There’s a lot of outside power on the electoral stage, generating hope for oil in some and fear of reprisals in others. The scene is rife with other fears as well: fear of the “unknown good” that leads some to prefer the “devil we know.” And then there’s the fear of making another mistaken choice.

Interpreting what happened in 1990, when she surprised the world by beating the FSLN, former President Violeta Chamorro is calling on Nicaraguans to “conquer fear, defeat it.” But what fear is she referring to? What should we be most afraid of in these elections? US enmity toward Daniel Ortega , given that “it will surely do something to Nicaragua if Daniel wins”? Who doesn’t fear the already proven folly of the ruler Trivelli represents? Or should we be more afraid of Ortega’s return to power, a possibility now “fueled” by Chávez?

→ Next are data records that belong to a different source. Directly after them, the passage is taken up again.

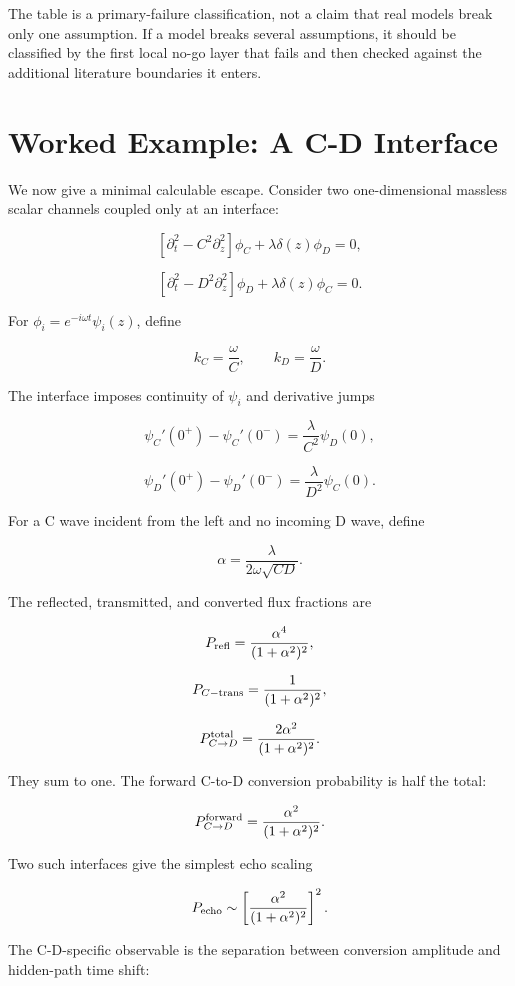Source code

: \documentclass[11pt]{article}
\begin{document}
The table is a primary-failure classification, not a claim that real models break only one assumption. If a model breaks several assumptions, it should be classified by the first local no-go layer that fails and then checked against the additional literature boundaries it enters.


\section{Worked Example: A C-D Interface}


We now give a minimal calculable escape. Consider two one-dimensional massless scalar channels coupled only at an interface:


\[
\left[\partial_t^2-C^2\partial_z^2\right]\phi_C+\lambda\delta(z)\phi_D=0,
\]


\[
\left[\partial_t^2-D^2\partial_z^2\right]\phi_D+\lambda\delta(z)\phi_C=0.
\]


For \(\phi_i=e^{-i\omega t}\psi_i(z)\), define


\[
k_C=\frac{\omega}{C},\qquad k_D=\frac{\omega}{D}.
\]


The interface imposes continuity of \(\psi_i\) and derivative jumps


\[
\psi_C'(0^+)-\psi_C'(0^-)= \frac{\lambda}{C^2}\psi_D(0),
\]


\[
\psi_D'(0^+)-\psi_D'(0^-)= \frac{\lambda}{D^2}\psi_C(0).
\]


For a C wave incident from the left and no incoming D wave, define


\[
\alpha=\frac{\lambda}{2\omega\sqrt{CD}} .
\]


The reflected, transmitted, and converted flux fractions are


\[
P_{\rm refl}=\frac{\alpha^4}{(1+\alpha^2)^2},
\]


\[
P_{C{\rm -trans}}=\frac{1}{(1+\alpha^2)^2},
\]


\[
P_{C\to D}^{\rm total}=\frac{2\alpha^2}{(1+\alpha^2)^2}.
\]


They sum to one. The forward C-to-D conversion probability is half the total:


\[
P_{C\to D}^{\rm forward}=\frac{\alpha^2}{(1+\alpha^2)^2}.
\]


Two such interfaces give the simplest echo scaling


\[
P_{\rm echo}\sim
\left[
\frac{\alpha^2}{(1+\alpha^2)^2}
\right]^2.
\]


The C-D-specific observable is the separation between conversion amplitude and hidden-path time shift:
\end{document}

Montealegre is arguing that “fear of Ortega” shouldn’t scare people into climbing on the PLC bandwagon. But both he and Rizo are trying to stir up fears of the “regional and hemispheric threat” that an Ortega victory and a Chávez-Castro-Ortega axis could pose in the Caribbean as the Chávez-Evo Morales axis advances down through South America.

For their part, some FSLN-run municipal governments are starting to intimidate and blackmail anyone they see leaning toward former Managua mayor Herty Lewites’ presidential candidacy on the MRS Alliance ticket.

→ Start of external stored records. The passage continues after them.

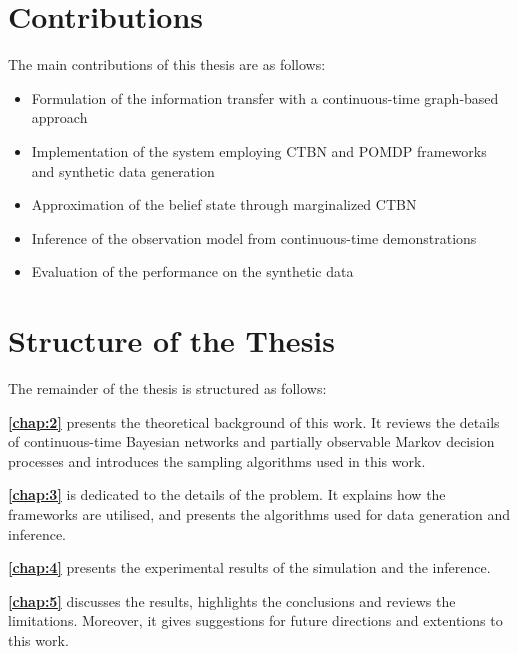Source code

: \section{Contributions}
The main contributions of this thesis are as follows:
\begin{itemize}
	\item Formulation of the information transfer with a continuous-time graph-based approach
	\item Implementation of the system employing CTBN and POMDP frameworks and synthetic data generation
	\item Approximation of the belief state through marginalized CTBN
	\item Inference of the observation model from continuous-time demonstrations
	\item Evaluation of the performance on the synthetic data
\end{itemize}
\section{Structure of the Thesis}
The remainder of the thesis is structured as follows:

\textbf{\cref{chap:2}} presents the theoretical background of this work. It reviews the details of continuous-time Bayesian networks and partially observable Markov decision processes and introduces the sampling algorithms used in this work.

\textbf{\cref{chap:3}} is dedicated to the details of the problem. It explains how the frameworks are utilised, and presents the algorithms used for data generation and inference.

\textbf{\cref{chap:4}} presents the experimental results of the simulation and the inference.

\textbf{\cref{chap:5}} discusses the results, highlights the conclusions and reviews the limitations. Moreover, it gives suggestions for future directions and extentions to this work.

Lewites is projecting himself as the only political and electoral option independent of US might. Trivelli doesn’t even mention him. Lewites isn‘t riding on Chávez’ coattails and isn’t ignoring Ortega’s betrayal of the ideals of Sandino. His campaign is also the only one not financed by big Nicaraguan and Central American capital, which since May 11 has been coming under US pressure while trying to decide on its own whether to support Montealegre, its favorite, or Rizo, who stands a better chance given the PLC machinery, even if Alemán remains in the driver’s seat.

Rocks, not monsters

In The Odyssey, Homer played on the fears of those who venture into unknown seas, giving literary life to two sea monsters, Scylla and Charybdis, both of which terrified sailors who came within range of their terrifying fauces. Since then, being “between Scylla and Charybdis” has been a synonym for being “between a rock and a hard place,” trapped in a difficult and dangerous situation. Between Trivelli and Chávez? The determining influence of foreign powers on Nicaragua’s history—with the United States far, far in the lead—helps explain the country’s political culture, which is comfortable accepting, even requesting, the Trivelli-Bush power-mongering to help win what they don’t believe they can win on their own.

That eternal outside influence—represented today by international cooperation as a whole, however generous and disinterested it may be or claim to be—helps explain not only the resignation in the face of outside powers but also the attraction of packages like Chávez’s. We’re too accustomed—by past and recent history and by today’s reality—to feeling that we can’t go it alone, that the power to pull us through has to come from afar.

But Scylla and Charybdis were nothing more than two rocky outcrops in the straits of Mesina, which separates the tip of mainland Italy from the island of Sicily. They were mere natural obstacles that could be maneuvered around as long as one didn’t imagine them to have several heads, gaping mouths and intimidating howls. Once understood for what they were—chunks of rock sticking out of the sea—rather than blowing them up out of all proportion through fear and myth, they lost their threatening aura.

We will only learn what it means to be citizens of a sovereign nation and to vote without fear once Nicaragua understands itself for what it is and what it can become navigating the globalized seas of today’s world; once it learns that control of its history is in its own hands, not those of gods, fate, monsters, the empire or foreign powers; once the population breaks with its culture of resignation and fatalism and starts navigating its own course. Will November 5 finally be that time?